Absolute Relative crafts stories about perceptions and transforms them into an interactive installation. For those that are not familiar with ‘Absolute Relative’, could you tell us who is behind it? What drew you to work at the intersection of science, technology and art?

The four of us got together to work on a proposal to be selected to exhibit in Sonar +D, Barcelona, Spain, with Absolut. We are undergoing a Master’s programme in “Information Experience Design” together at the Royal College of Art. Like many programmes at the RCA, we are encouraged to develop interdisciplinary thinking, in particular in the combination of art, science and design.

The urge to connect those fields was what brought us to the program initially. Our backgrounds are quite diverse; taken all together, we studied fine art, transmedia art, aerospace engineering, product design, culture studies/ social science and physics before we came to the RCA. We search for models and inspirations that can hold ideas and offer experiences while being approachable to people from different backgrounds.



Absolute Relative is an interactive installation that questions that our perception is never absolute. Could you tell us a little bit about the intellectual process behind it?

The call asked us to explore the term “black box”. A black box is a technology in which we know its function but not how it works. Yet, and this was the crucial point for us, it is a way to understand the brain. We are unaware of both its basic setup and the rules of our perception and thinking. Most of the time, we use our brains instead of exploring or questioning how it works. The same happens increasingly with our technologies as they grow more and more complex.

We learned about the “thermal grill illusion”. It was discovered by Torsten Thunberg (1873 – 1952), and you might actually run into it at a good science fair or museum. Areas of mildly warm and mildly cold temperatures are offered in close proximity to be touched together. Yet, when one touches the setup, the perception is of either extreme warmth or coldness. This is due to the working mechanism of our perceptive system. We only register “relative distances”.

This means we never feel cold or warm, just colder than or warmer than a reference. We felt the experiment itself needed to communicate its ideas beyond the boundaries of a science textbook, scientific footnote, or science museum. In our opinion, the experience of this effect can make you become aware of the process of your perception. It reveals how our perception is relative. Quite often, it still results in useful or practical judgements, but can also go wrong and be misleading. Every perception is immediately interpreted and put into context by our brain. We wanted to enable people to make the experience that leads to this understanding.

We also wanted to stress that this is a valuable model for considering moral or social thoughts and perceptions. When even our perception of temperature is relative and heavily dependent on context and the makeup of our brain, then our perception of social values has to be treated more carefully as well. This is where the role of artists and designers can flourish.

Working and straddling this intersection is a fertile space for knowledge and innovation to become curated experiences. By changing the presentation and context of the experiment, we encourage people to approach it. That way, they do so with a mindset and attitude that might differ from the one they would have at the science fair or museum.
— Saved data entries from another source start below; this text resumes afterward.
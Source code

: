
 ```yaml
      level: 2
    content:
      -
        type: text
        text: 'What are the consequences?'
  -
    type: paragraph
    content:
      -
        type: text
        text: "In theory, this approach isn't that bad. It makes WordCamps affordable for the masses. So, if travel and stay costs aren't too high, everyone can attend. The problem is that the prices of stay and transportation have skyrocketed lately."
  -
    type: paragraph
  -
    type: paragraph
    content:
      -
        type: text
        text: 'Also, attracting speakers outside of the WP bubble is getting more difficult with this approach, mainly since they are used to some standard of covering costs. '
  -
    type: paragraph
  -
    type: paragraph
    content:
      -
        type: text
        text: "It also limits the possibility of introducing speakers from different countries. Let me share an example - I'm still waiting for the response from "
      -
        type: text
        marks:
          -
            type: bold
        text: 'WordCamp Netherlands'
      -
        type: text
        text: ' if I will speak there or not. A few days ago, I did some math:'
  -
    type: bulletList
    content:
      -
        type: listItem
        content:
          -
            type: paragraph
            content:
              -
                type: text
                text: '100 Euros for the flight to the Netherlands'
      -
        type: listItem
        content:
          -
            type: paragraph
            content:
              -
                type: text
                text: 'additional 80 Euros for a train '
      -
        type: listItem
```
This way, we seek to raise the probability that they connect the thought and experiences that can spark from this experience with different fields of their life. Raising awareness for our boundaries to prevent ignorance and enriching people’s lives with an experience that can provide them with new thoughts or serve as a manifestation of existing thoughts was, and is, our aim.
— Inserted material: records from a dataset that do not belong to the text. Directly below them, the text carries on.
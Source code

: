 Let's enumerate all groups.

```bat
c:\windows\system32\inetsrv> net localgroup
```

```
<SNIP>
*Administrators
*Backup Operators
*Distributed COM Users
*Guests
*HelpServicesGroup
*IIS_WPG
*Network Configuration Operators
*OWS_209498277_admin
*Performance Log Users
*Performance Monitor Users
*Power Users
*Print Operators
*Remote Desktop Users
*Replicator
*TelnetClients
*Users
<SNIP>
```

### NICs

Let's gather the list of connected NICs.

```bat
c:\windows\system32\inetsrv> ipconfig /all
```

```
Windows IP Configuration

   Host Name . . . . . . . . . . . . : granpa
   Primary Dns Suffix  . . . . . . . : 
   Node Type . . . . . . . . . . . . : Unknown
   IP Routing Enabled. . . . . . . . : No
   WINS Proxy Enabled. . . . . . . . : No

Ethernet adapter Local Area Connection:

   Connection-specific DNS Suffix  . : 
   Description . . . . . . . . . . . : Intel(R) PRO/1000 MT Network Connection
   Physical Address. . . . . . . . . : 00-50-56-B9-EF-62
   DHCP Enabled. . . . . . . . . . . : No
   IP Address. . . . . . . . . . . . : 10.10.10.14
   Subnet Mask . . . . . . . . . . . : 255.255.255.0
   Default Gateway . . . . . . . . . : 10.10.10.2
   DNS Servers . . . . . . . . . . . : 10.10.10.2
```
What was the biggest challenge you face in its development?

We had only two months to design, build, transport and install the piece. Of course, making the structure brought up technical design problems: we had to overcome the issue of balancing heating and cooling. The making fell at the time of the final shows at the Royal College of Art, meaning that all the workshops we have access to are not easily available.
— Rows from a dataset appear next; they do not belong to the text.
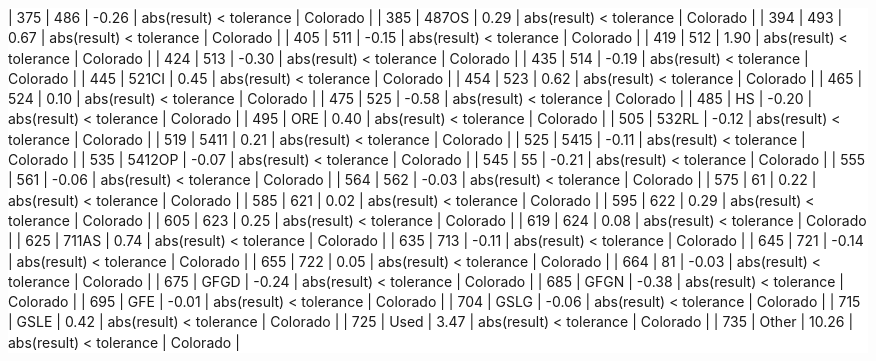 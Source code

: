 | 375  | 486       |         -0.26 | abs(result) \< tolerance | Colorado             |
| 385  | 487OS     |          0.29 | abs(result) \< tolerance | Colorado             |
| 394  | 493       |          0.67 | abs(result) \< tolerance | Colorado             |
| 405  | 511       |         -0.15 | abs(result) \< tolerance | Colorado             |
| 419  | 512       |          1.90 | abs(result) \< tolerance | Colorado             |
| 424  | 513       |         -0.30 | abs(result) \< tolerance | Colorado             |
| 435  | 514       |         -0.19 | abs(result) \< tolerance | Colorado             |
| 445  | 521CI     |          0.45 | abs(result) \< tolerance | Colorado             |
| 454  | 523       |          0.62 | abs(result) \< tolerance | Colorado             |
| 465  | 524       |          0.10 | abs(result) \< tolerance | Colorado             |
| 475  | 525       |         -0.58 | abs(result) \< tolerance | Colorado             |
| 485  | HS        |         -0.20 | abs(result) \< tolerance | Colorado             |
| 495  | ORE       |          0.40 | abs(result) \< tolerance | Colorado             |
| 505  | 532RL     |         -0.12 | abs(result) \< tolerance | Colorado             |
| 519  | 5411      |          0.21 | abs(result) \< tolerance | Colorado             |
| 525  | 5415      |         -0.11 | abs(result) \< tolerance | Colorado             |
| 535  | 5412OP    |         -0.07 | abs(result) \< tolerance | Colorado             |
| 545  | 55        |         -0.21 | abs(result) \< tolerance | Colorado             |
| 555  | 561       |         -0.06 | abs(result) \< tolerance | Colorado             |
| 564  | 562       |         -0.03 | abs(result) \< tolerance | Colorado             |
| 575  | 61        |          0.22 | abs(result) \< tolerance | Colorado             |
| 585  | 621       |          0.02 | abs(result) \< tolerance | Colorado             |
| 595  | 622       |          0.29 | abs(result) \< tolerance | Colorado             |
| 605  | 623       |          0.25 | abs(result) \< tolerance | Colorado             |
| 619  | 624       |          0.08 | abs(result) \< tolerance | Colorado             |
| 625  | 711AS     |          0.74 | abs(result) \< tolerance | Colorado             |
| 635  | 713       |         -0.11 | abs(result) \< tolerance | Colorado             |
| 645  | 721       |         -0.14 | abs(result) \< tolerance | Colorado             |
| 655  | 722       |          0.05 | abs(result) \< tolerance | Colorado             |
| 664  | 81        |         -0.03 | abs(result) \< tolerance | Colorado             |
| 675  | GFGD      |         -0.24 | abs(result) \< tolerance | Colorado             |
| 685  | GFGN      |         -0.38 | abs(result) \< tolerance | Colorado             |
| 695  | GFE       |         -0.01 | abs(result) \< tolerance | Colorado             |
| 704  | GSLG      |         -0.06 | abs(result) \< tolerance | Colorado             |
| 715  | GSLE      |          0.42 | abs(result) \< tolerance | Colorado             |
| 725  | Used      |          3.47 | abs(result) \< tolerance | Colorado             |
| 735  | Other     |         10.26 | abs(result) \< tolerance | Colorado             | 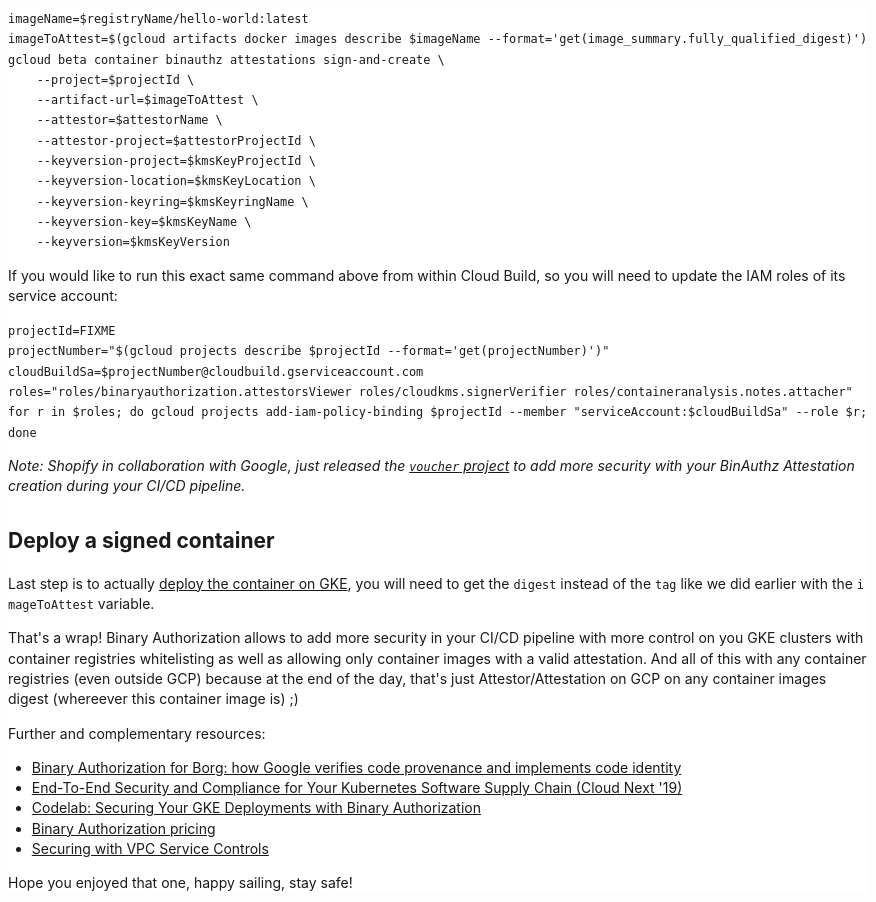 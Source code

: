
 ```
imageName=$registryName/hello-world:latest
imageToAttest=$(gcloud artifacts docker images describe $imageName --format='get(image_summary.fully_qualified_digest)')
gcloud beta container binauthz attestations sign-and-create \
    --project=$projectId \
    --artifact-url=$imageToAttest \
    --attestor=$attestorName \
    --attestor-project=$attestorProjectId \
    --keyversion-project=$kmsKeyProjectId \
    --keyversion-location=$kmsKeyLocation \
    --keyversion-keyring=$kmsKeyringName \
    --keyversion-key=$kmsKeyName \
    --keyversion=$kmsKeyVersion
```

If you would like to run this exact same command above from within Cloud Build, so you will need to update the IAM roles of its service account:
```
projectId=FIXME
projectNumber="$(gcloud projects describe $projectId --format='get(projectNumber)')"
cloudBuildSa=$projectNumber@cloudbuild.gserviceaccount.com
roles="roles/binaryauthorization.attestorsViewer roles/cloudkms.signerVerifier roles/containeranalysis.notes.attacher"
for r in $roles; do gcloud projects add-iam-policy-binding $projectId --member "serviceAccount:$cloudBuildSa" --role $r; done
```

_Note: Shopify in collaboration with Google, just released the [`voucher` project](https://cloud.google.com/blog/products/devops-sre/introducing-voucher-service-help-secure-container-supply-chain) to add more security with your BinAuthz Attestation creation during your CI/CD pipeline._

## Deploy a signed container

Last step is to actually [deploy the container on GKE](https://cloud.google.com/binary-authorization/docs/deploying-containers), you will need to get the `digest` instead of the `tag` like we did earlier with the `imageToAttest` variable.

That's a wrap! Binary Authorization allows to add more security in your CI/CD pipeline with more control on you GKE clusters with container registries whitelisting as well as allowing only container images with a valid attestation. And all of this with any container registries (even outside GCP) because at the end of the day, that's just Attestor/Attestation on GCP on any container images digest (whereever this container image is) ;)

Further and complementary resources:
- [Binary Authorization for Borg: how Google verifies code provenance and implements code identity](https://cloud.google.com/security/binary-authorization-for-borg/)
- [End-To-End Security and Compliance for Your Kubernetes Software Supply Chain (Cloud Next '19)](https://youtu.be/UkzfQvLpI0M)
- [Codelab: Securing Your GKE Deployments with Binary Authorization](https://codelabs.developers.google.com/codelabs/cloud-binauthz-intro/index.html#0)
- [Binary Authorization pricing](https://cloud.google.com/binary-authorization/pricing)
- [Securing with VPC Service Controls](https://cloud.google.com/binary-authorization/docs/securing-with-vpcsc)

Hope you enjoyed that one, happy sailing, stay safe!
The biggest adventure was certainly the transportation via aeroplane as our check-in and hand-carry luggage. Especially for the main console, we did not want to check it onto the flight for fear that it would not get damaged. Therefore we decided to transport it as hand-carry luggage. Yet, without the rest of the sculpture’s structural parts, all the wiring looks a little dangerous and suspicious.

Therefore, we had the Royal College of Art give us a certificate that basically stated that this was art and not a weapon. In the end, everything went very well, but our hearts were pounding very hard at every security check and with every bump in the road.



How people respond to multiple stimuli in a digital environment beyond the touch of a screen or button is one of the questions to answer in this 21st century in which people live in a hyper-connected society. In which ways do you think are interactive and digital technologies changing or affecting human behaviour?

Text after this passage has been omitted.